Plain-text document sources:
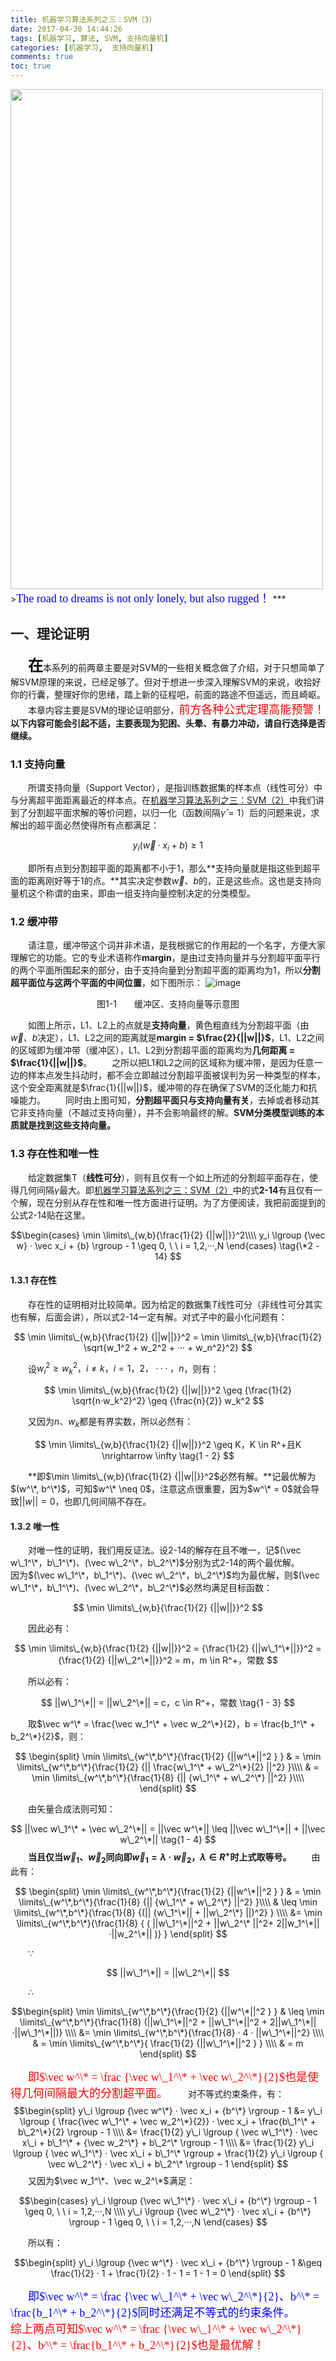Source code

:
 ```yaml
---
title: 机器学习算法系列之三：SVM（3）
date: 2017-04-30 14:44:26
tags: [机器学习, 算法, SVM, 支持向量机]
categories: [机器学习,  支持向量机] 
comments: true
toc: true
---
```

<img src="机器学习算法系列之三：SVM3/SVM3首图.png" width="500" height="800" />
><font color=#0000FF face="微软雅黑" size=4>The road to dreams is not only lonely, but also rugged！</font>
***   

## 一、理论证明  
&emsp;&emsp;<font color=#000000 size=5>**在**</font>本系列的前两章主要是对SVM的一些相关概念做了介绍，对于只想简单了解SVM原理的来说，已经足够了。但对于想进一步深入理解SVM的来说，收拾好你的行囊，整理好你的思绪，踏上新的征程吧，前面的路途不但遥远，而且崎岖。
&emsp;&emsp;本章内容主要是SVM的理论证明部分，<font color=#FF0000 face="微软雅黑" size=4>前方各种公式定理高能预警！</font>**以下内容可能会引起不适，主要表现为犯困、头晕、有暴力冲动，请自行选择是否继续。**
<!-- more -->

### 1.1 支持向量  
&emsp;&emsp;所谓支持向量（Support Vector），是指训练数据集的样本点（线性可分）中与分离超平面距离最近的样本点。在[机器学习算法系列之三：SVM（2）](https://flat2010.github.io/2017/02/17/%E6%9C%BA%E5%99%A8%E5%AD%A6%E4%B9%A0%E7%AE%97%E6%B3%95%E7%B3%BB%E5%88%97%E4%B9%8B%E4%B8%89%EF%BC%9ASVM2/)中我们讲到了分割超平面求解的等价问题，以归一化（函数间隔$\hat{\gamma} = 1$）后的问题来说，求解出的超平面必然使得所有点都满足：

$$
y_i(\vec w · x_i + b) \geq 1
\tag{1 - 1}
$$

&emsp;&emsp;即所有点到分割超平面的距离都不小于1，那么**支持向量就是指这些到超平面的距离刚好等于1的点。**其实决定参数$\vec w、b$的，正是这些点。这也是支持向量机这个称谓的由来，即由一组支持向量控制决定的分类模型。

### 1.2 缓冲带
&emsp;&emsp;请注意，缓冲带这个词并非术语，是我根据它的作用起的一个名字，方便大家理解它的功能。它的专业术语称作**margin**，是由过支持向量并与分割超平面平行的两个平面所围起来的部分，由于支持向量到分割超平面的距离均为1，所以**分割超平面位与这两个平面的中间位置**，如下图所示：
![image](机器学习算法系列之三：SVM3/缓冲区等示意图.PNG)
<div align='center'>图1-1　　缓冲区、支持向量等示意图</div> 

&emsp;&emsp;如图上所示，L1、L2上的点就是**支持向量**，黄色粗直线为分割超平面（由$\vec w、b$决定），L1、L2之间的距离就是**margin = $\frac{2}{||w||}$**，L1、L2之间的区域即为缓冲带（缓冲区），L1、L2到分割超平面的距离均为**几何距离 = $\frac{1}{||w||}$**。
&emsp;&emsp;之所以把L1和L2之间的区域称为缓冲带，是因为任意一边的样本点发生抖动时，都不会立即越过分割超平面被误判为另一种类型的样本，这个安全距离就是$\frac{1}{||w||}$，缓冲带的存在确保了SVM的泛化能力和抗噪能力。
&emsp;&emsp;同时由上图可知，**分割超平面只与支持向量有关**，去掉或者移动其它非支持向量（不越过支持向量），并不会影响最终的解。**SVM分类模型训练的本质就是找到这些支持向量。**

### 1.3 存在性和唯一性
&emsp;&emsp;给定数据集T（**线性可分**），则有且仅有一个如上所述的分割超平面存在，使得几何间隔$\gamma$最大。即[机器学习算法系列之三：SVM（2）](https://flat2010.github.io/2017/02/17/%E6%9C%BA%E5%99%A8%E5%AD%A6%E4%B9%A0%E7%AE%97%E6%B3%95%E7%B3%BB%E5%88%97%E4%B9%8B%E4%B8%89%EF%BC%9ASVM2/)中的式**2-14**有且仅有一个解，现在分别从存在性和唯一性方面进行证明。为了方便阅读，我把前面提到的公式2-14贴在这里。

$$\begin{cases}
\min \limits\_{w,b}{\frac{1}{2} {||w||}}^2\\\\
y_i \lgroup {\vec w} · \vec x_i + {b} \rgroup - 1  \geq 0, \ \ i = 1,2,···,N
\end{cases}
\tag{\*2 - 14}
$$

#### 1.3.1 存在性
&emsp;&emsp;存在性的证明相对比较简单。因为给定的数据集$T$线性可分（非线性可分其实也有解，后面会讲），所以式2-14一定有解。对式子中的最小化问题有：

$$
\min \limits\_{w,b}{\frac{1}{2} {||w||}}^2 = 
\min \limits\_{w,b}{\frac{1}{2} \sqrt{w_1^2 + w_2^2 + ··· + w_n^2}^2}
$$

&emsp;&emsp;设$w_i^2 \geq w_k^2，i \neq k，i = 1，2，···，n$，则有：

$$
\min \limits\_{w,b}{\frac{1}{2} {||w||}}^2 \geq
{\frac{1}{2} \sqrt{n·w_k^2}^2} \geq
{\frac{n}{2}} w_k^2
$$

&emsp;&emsp;又因为$n、w_k$都是有界实数，所以必然有：

$$
\min \limits\_{w,b}{\frac{1}{2} {||w||}}^2 \geq
K，K \in R^+且K \nrightarrow \infty
\tag{1 - 2}
$$

&emsp;&emsp;**即$\min \limits\_{w,b}{\frac{1}{2} {||w||}}^2$必然有解。**记最优解为$(w^\*, b^\*)$，可知$w^\* \neq 0$，注意这点很重要，因为$w^\* = 0$就会导致$||w|| = 0$，也即几何间隔不存在。

#### 1.3.2 唯一性
&emsp;&emsp;对唯一性的证明，我们用反证法。设2-14的解存在且不唯一，记$(\vec w\_1^\*，b\_1^\*)、(\vec w\_2^\*，b\_2^\*)$分别为式2-14的两个最优解。
&emsp;&emsp;因为$(\vec w\_1^\*，b\_1^\*)、(\vec w\_2^\*，b\_2^\*)$均为最优解，则$(\vec w\_1^\*，b\_1^\*)、(\vec w\_2^\*，b\_2^\*)$必然均满足目标函数：

$$
\min \limits\_{w,b}{\frac{1}{2} {||w||}}^2
$$

&emsp;&emsp;因此必有：

$$
\min \limits\_{w,b}{\frac{1}{2} {||w||}}^2 = 
{\frac{1}{2} {||w\_1^\*||}}^2 = 
{\frac{1}{2} {||w\_2^\*||}}^2 = 
m，m \in R^+，常数
$$

&emsp;&emsp;所以必有：

$$
||w\_1^\*|| = ||w\_2^\*|| = c，c \in R^+，常数
\tag{1 - 3}
$$

&emsp;&emsp;取$\vec w^\* = \frac{\vec w_1^\* + \vec w_2^\*}{2}，b = \frac{b_1^\* + b_2^\*}{2}$，则：

$$
\begin{split}
\min \limits\_{w^\*,b^\*}{\frac{1}{2} {||w^\*||^2 } }
& = 
\min \limits\_{w^\*,b^\*}{\frac{1}{2} {|| \frac{w\_1^\* + w\_2^\*}{2} ||^2}  }\\\\
& =  
\min \limits\_{w^\*,b^\*}{\frac{1}{8} {|| {w\_1^\* + w\_2^\*} ||^2}  }\\\\
\end{split}
$$

&emsp;&emsp;由矢量合成法则可知：

$$
||\vec w\_1^\* + \vec w\_2^\*|| = ||\vec w^\*|| \leq ||\vec w\_1^\*|| + ||\vec w\_2^\*||
\tag{1 - 4}
$$
&emsp;&emsp;**当且仅当$\vec w_1、\vec w_2$同向即$\vec w_1 = \lambda · \vec w_2，\lambda \in R^+$时上式取等号。**
&emsp;&emsp;由此有：

$$
\begin{split}
\min \limits\_{w^\*,b^\*}{\frac{1}{2} {||w^\*||^2 } }
& =  
\min \limits\_{w^\*,b^\*}{\frac{1}{8} {|| {w\_1^\* + w\_2^\*} ||^2}  }\\\\
& \leq
\min \limits\_{w^\*,b^\*}{\frac{1}{8} {(|| {w\_1^\*|| + ||w\_2^\*} ||)^2}  } \\\\
&=
\min \limits\_{w^\*,b^\*}{\frac{1}{8} { ( ||w\_1^\*||^2 + ||w\_2^\* ||^2+ 2||w_1^\*||·||w_2^\*|| )} }
\end{split}
$$

&emsp;&emsp;$\because$

$$
||w\_1^\*|| = ||w\_2^\*||
$$

&emsp;&emsp;$\therefore$

$$\begin{split}
\min \limits\_{w^\*,b^\*}{\frac{1}{2} {||w^\*||^2 } } 
& \leq
\min \limits\_{w^\*,b^\*}{\frac{1}{8} (||w\_1^\*||^2 + ||w\_1^\*||^2 + 2||w\_1^\*||·||w\_1^\*||)} \\\\
&=
\min \limits\_{w^\*,b^\*}{\frac{1}{8} · 4 · ||w\_1^\*||^2} \\\\
& =
\min \limits\_{w^\*,b^\*}{ \frac{1}{2} {||w\_1^\*||^2 } } \\\\
& = 
m
\end{split}
$$

&emsp;&emsp;<font color=#FF0000 face="微软雅黑" size=4>即$\vec w^\* = \frac {\vec w\_1^\* + \vec w\_2^\*}{2}$也是使得几何间隔最大的分割超平面。</font>
&emsp;&emsp;对不等式约束条件，有：
$$\begin{split}
y\_i \lgroup {\vec w^\*} · \vec x_i + {b^\*} \rgroup - 1 &=
y\_i \lgroup { \frac{\vec w\_1^\* + \vec w_2^\*}{2}} · \vec x_i + \frac{b\_1^\* + b\_2^\*}{2} \rgroup - 1 \\\\
&=
\frac{1}{2} y\_i \lgroup { \vec w\_1^\*} · \vec x\_i + b\_1^\* + {\vec w_2^\*} + b\_2^\* \rgroup - 1 \\\\
&=
\frac{1}{2} y\_i \lgroup { \vec w\_1^\*} · \vec x\_i + b\_1^\* \rgroup + 
\frac{1}{2} y\_i \lgroup { \vec w\_2^\*} · \vec x\_i + b\_2^\* \rgroup - 1
\end{split}
$$
&emsp;&emsp;又因为$\vec w_1^\*、\vec w_2^\*$满足：

$$\begin{cases}
y\_i \lgroup {\vec w\_1^\*} · \vec x\_i + {b^\*} \rgroup - 1  \geq 0, \ \ i = 1,2,···,N \\\\
y\_i \lgroup {\vec w\_2^\*} · \vec x\_i + {b^\*} \rgroup - 1  \geq 0, \ \ i = 1,2,···,N
\end{cases}
$$

&emsp;&emsp;所以有：

$$\begin{split}
y\_i \lgroup {\vec w^\*} · \vec x\_i + {b^\*} \rgroup - 1 &\geq
\frac{1}{2} · 1 + 
\frac{1}{2} · 1 - 1 = 
1 - 1 =
0
\end{split}
$$

&emsp;&emsp;<font color=#0000FF face="微软雅黑" size=4>即$\vec w^\* = \frac {\vec w\_1^\* + \vec w\_2^\*}{2}、b^\* = \frac{b_1^\* + b_2^\*}{2}$同时还满足不等式的约束条件。</font>
&emsp;&emsp;<font color=#FF0000 face="微软雅黑" size=4>综上两点可知$\vec w^\* = \frac {\vec w\_1^\* + \vec w\_2^\*}{2}、b^\* = \frac{b_1^\* + b_2^\*}{2}$也是最优解！</font>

▶ _Exercise instructions_: For every line above that has "微软雅黑" in it, copy the line.

▶ _Output_:
><font color=#0000FF face="微软雅黑" size=4>The road to dreams is not only lonely, but also rugged！</font>
&emsp;&emsp;本章内容主要是SVM的理论证明部分，<font color=#FF0000 face="微软雅黑" size=4>前方各种公式定理高能预警！</font>**以下内容可能会引起不适，主要表现为犯困、头晕、有暴力冲动，请自行选择是否继续。**
&emsp;&emsp;<font color=#FF0000 face="微软雅黑" size=4>即$\vec w^\* = \frac {\vec w\_1^\* + \vec w\_2^\*}{2}$也是使得几何间隔最大的分割超平面。</font>
&emsp;&emsp;<font color=#0000FF face="微软雅黑" size=4>即$\vec w^\* = \frac {\vec w\_1^\* + \vec w\_2^\*}{2}、b^\* = \frac{b_1^\* + b_2^\*}{2}$同时还满足不等式的约束条件。</font>
&emsp;&emsp;<font color=#FF0000 face="微软雅黑" size=4>综上两点可知$\vec w^\* = \frac {\vec w\_1^\* + \vec w\_2^\*}{2}、b^\* = \frac{b_1^\* + b_2^\*}{2}$也是最优解！</font>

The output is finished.